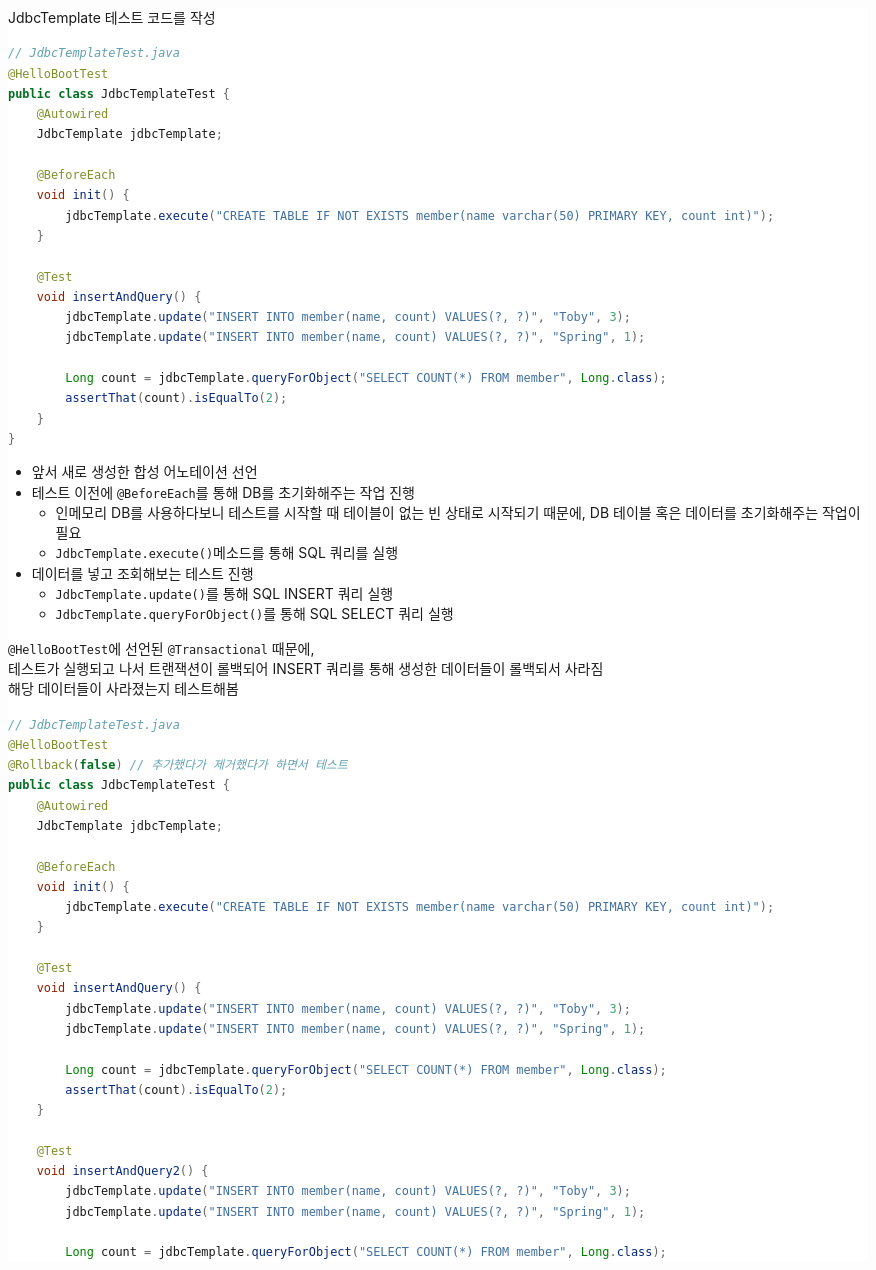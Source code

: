 
JdbcTemplate 테스트 코드를 작성
```java
// JdbcTemplateTest.java
@HelloBootTest
public class JdbcTemplateTest {
    @Autowired
    JdbcTemplate jdbcTemplate;

    @BeforeEach
    void init() {
        jdbcTemplate.execute("CREATE TABLE IF NOT EXISTS member(name varchar(50) PRIMARY KEY, count int)");
    }

    @Test
    void insertAndQuery() {
        jdbcTemplate.update("INSERT INTO member(name, count) VALUES(?, ?)", "Toby", 3);
        jdbcTemplate.update("INSERT INTO member(name, count) VALUES(?, ?)", "Spring", 1);

        Long count = jdbcTemplate.queryForObject("SELECT COUNT(*) FROM member", Long.class);
        assertThat(count).isEqualTo(2);
    }
}
```
- 앞서 새로 생성한 합성 어노테이션 선언
- 테스트 이전에 `@BeforeEach`를 통해 DB를 초기화해주는 작업 진행
  - 인메모리 DB를 사용하다보니 테스트를 시작할 때 테이블이 없는 빈 상태로 시작되기 때문에, DB 테이블 혹은 데이터를 초기화해주는 작업이 필요
  - `JdbcTemplate.execute()`메소드를 통해 SQL 쿼리를 실행
- 데이터를 넣고 조회해보는 테스트 진행
  - `JdbcTemplate.update()`를 통해 SQL INSERT 쿼리 실행
  - `JdbcTemplate.queryForObject()`를 통해 SQL SELECT 쿼리 실행

`@HelloBootTest`에 선언된 `@Transactional` 때문에,  
테스트가 실행되고 나서 트랜잭션이 롤백되어 INSERT 쿼리를 통해 생성한 데이터들이 롤백되서 사라짐  
해당 데이터들이 사라졌는지 테스트해봄
```java
// JdbcTemplateTest.java
@HelloBootTest
@Rollback(false) // 추가했다가 제거했다가 하면서 테스트
public class JdbcTemplateTest {
    @Autowired
    JdbcTemplate jdbcTemplate;

    @BeforeEach
    void init() {
        jdbcTemplate.execute("CREATE TABLE IF NOT EXISTS member(name varchar(50) PRIMARY KEY, count int)");
    }

    @Test
    void insertAndQuery() {
        jdbcTemplate.update("INSERT INTO member(name, count) VALUES(?, ?)", "Toby", 3);
        jdbcTemplate.update("INSERT INTO member(name, count) VALUES(?, ?)", "Spring", 1);

        Long count = jdbcTemplate.queryForObject("SELECT COUNT(*) FROM member", Long.class);
        assertThat(count).isEqualTo(2);
    }

    @Test
    void insertAndQuery2() {
        jdbcTemplate.update("INSERT INTO member(name, count) VALUES(?, ?)", "Toby", 3);
        jdbcTemplate.update("INSERT INTO member(name, count) VALUES(?, ?)", "Spring", 1);

        Long count = jdbcTemplate.queryForObject("SELECT COUNT(*) FROM member", Long.class);
```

______________________________

Task to complete:
Each line of the entries above that contains "데이터를" must be copied into the answer.

Exercise solution:
  - 인메모리 DB를 사용하다보니 테스트를 시작할 때 테이블이 없는 빈 상태로 시작되기 때문에, DB 테이블 혹은 데이터를 초기화해주는 작업이 필요
- 데이터를 넣고 조회해보는 테스트 진행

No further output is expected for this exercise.